Almost daily, I see a post from a People Ops leader defending the importance of their work and the need to resource it properly. That this still needs defending astounds me. So I’m adding my voice to the chorus.
The data could not be clearer: A 2025 McKinsey study found that companies that excel at maximizing their return on talent generate 300% more revenue per employee than the median firm. And yet, as another McKinsey piece put it, most organizations “continue accounting for labor spend only as a cost.” In doing so, they lose sight of the business case for talent investment. The companies that do measure and manage people investment with the same rigor as capital assets consistently outperform. Because when you maximize employee value creation, shareholder value follows.
OpenComp’s founder, Nancy Connery was employee #5 at Salesforce, an unusually early VP of People hire for a pre-seed startup.

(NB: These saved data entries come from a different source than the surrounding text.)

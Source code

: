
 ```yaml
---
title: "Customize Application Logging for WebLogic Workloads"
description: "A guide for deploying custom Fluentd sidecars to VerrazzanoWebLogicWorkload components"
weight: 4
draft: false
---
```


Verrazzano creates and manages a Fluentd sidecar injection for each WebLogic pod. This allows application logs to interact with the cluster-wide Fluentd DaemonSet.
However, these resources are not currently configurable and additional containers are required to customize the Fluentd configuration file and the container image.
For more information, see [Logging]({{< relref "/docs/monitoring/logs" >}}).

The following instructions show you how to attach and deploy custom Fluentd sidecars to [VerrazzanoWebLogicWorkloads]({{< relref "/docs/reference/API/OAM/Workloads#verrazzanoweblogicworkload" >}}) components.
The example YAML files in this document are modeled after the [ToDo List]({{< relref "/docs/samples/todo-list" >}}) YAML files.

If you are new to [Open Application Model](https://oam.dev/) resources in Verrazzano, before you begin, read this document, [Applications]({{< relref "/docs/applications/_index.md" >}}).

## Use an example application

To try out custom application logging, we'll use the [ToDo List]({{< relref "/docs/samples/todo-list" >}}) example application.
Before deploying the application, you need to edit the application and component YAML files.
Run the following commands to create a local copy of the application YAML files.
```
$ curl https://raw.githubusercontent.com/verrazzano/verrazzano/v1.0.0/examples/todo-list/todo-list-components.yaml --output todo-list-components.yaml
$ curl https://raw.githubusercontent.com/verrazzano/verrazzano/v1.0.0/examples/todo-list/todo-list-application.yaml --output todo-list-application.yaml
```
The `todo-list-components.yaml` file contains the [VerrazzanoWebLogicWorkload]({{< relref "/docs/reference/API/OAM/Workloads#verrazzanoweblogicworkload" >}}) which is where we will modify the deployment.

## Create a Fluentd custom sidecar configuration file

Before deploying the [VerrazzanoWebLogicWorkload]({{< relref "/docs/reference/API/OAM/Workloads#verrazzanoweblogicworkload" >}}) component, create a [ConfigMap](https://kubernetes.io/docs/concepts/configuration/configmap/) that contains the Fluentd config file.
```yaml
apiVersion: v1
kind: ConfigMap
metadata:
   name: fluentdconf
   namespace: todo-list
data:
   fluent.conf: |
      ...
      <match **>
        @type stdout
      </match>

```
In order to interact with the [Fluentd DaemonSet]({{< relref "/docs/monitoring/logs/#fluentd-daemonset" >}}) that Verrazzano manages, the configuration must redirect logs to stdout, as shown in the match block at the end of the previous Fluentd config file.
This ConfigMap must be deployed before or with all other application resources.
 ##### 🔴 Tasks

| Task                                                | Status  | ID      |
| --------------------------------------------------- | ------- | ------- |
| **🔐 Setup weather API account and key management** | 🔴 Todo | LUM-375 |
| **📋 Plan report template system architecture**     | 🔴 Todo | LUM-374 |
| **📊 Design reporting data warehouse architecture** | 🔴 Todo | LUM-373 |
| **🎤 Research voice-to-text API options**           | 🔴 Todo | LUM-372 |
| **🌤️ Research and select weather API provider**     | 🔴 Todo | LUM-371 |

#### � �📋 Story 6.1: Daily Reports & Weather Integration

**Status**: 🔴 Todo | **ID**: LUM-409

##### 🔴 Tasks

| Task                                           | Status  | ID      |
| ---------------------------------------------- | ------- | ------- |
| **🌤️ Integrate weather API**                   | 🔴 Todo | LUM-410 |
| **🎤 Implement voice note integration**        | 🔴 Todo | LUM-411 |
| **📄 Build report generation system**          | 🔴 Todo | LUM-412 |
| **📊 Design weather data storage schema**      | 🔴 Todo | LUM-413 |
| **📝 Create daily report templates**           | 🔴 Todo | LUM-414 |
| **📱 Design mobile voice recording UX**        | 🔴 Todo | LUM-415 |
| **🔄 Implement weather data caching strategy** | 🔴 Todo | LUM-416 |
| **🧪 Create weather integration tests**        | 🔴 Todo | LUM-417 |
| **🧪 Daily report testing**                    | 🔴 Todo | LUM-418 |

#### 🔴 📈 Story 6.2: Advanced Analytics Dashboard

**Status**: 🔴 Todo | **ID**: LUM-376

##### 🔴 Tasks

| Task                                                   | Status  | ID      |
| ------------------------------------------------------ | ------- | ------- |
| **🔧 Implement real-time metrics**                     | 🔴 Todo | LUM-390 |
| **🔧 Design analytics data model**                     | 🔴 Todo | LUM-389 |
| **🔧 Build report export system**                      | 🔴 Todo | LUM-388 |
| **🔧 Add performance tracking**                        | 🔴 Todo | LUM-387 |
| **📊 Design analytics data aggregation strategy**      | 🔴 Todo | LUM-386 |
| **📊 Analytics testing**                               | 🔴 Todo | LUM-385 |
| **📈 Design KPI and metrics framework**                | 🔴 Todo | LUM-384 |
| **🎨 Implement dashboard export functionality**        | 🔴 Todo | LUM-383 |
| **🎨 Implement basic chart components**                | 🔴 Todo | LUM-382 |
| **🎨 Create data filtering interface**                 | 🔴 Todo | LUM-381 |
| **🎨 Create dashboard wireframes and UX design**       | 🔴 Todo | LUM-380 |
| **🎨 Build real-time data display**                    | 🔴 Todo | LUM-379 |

But Marc Benioff understood the strategic importance of People Ops.Under Nancy’s leadership, Salesforce built its first 650-person foundation, a talent base that powered it through IPO and beyond.
Benioff planted a flag: Salesforce would be a people-first company. Twenty-five years later, it still is. And the results speak for themselves.
Just last week, I spoke with a fractional People Ops leader who was the first hire in a 350-person company. She inherited a comp structure that looked like a scatterplot: top performers at 25% of range, poor performers at the other end.
By the time you’re in cleanup mode, it’s too late and expensive. A Robert Half survey found that employees who are paid to stay typically leave within two years. Gallup’s 2024 study estimated the cost of low engagement at $8.8 trillion globally.
The pattern is consistent and completely avoidable.
Because the ROI on people isn’t just measurable, it’s an essential KPI:
Backfill is expensive. Why spend money fixing problems when you can invest in preventing them? And this isn’t just about pay or People team headcount. It’s also about policies: time off, leave, flexibility. Too many companies skimp on these, thinking they save money. But when you give people space to recharge, they deliver more. Especially in a world where everyone is always on.
People Ops is not overhead. It’s the foundation that makes companies succeed.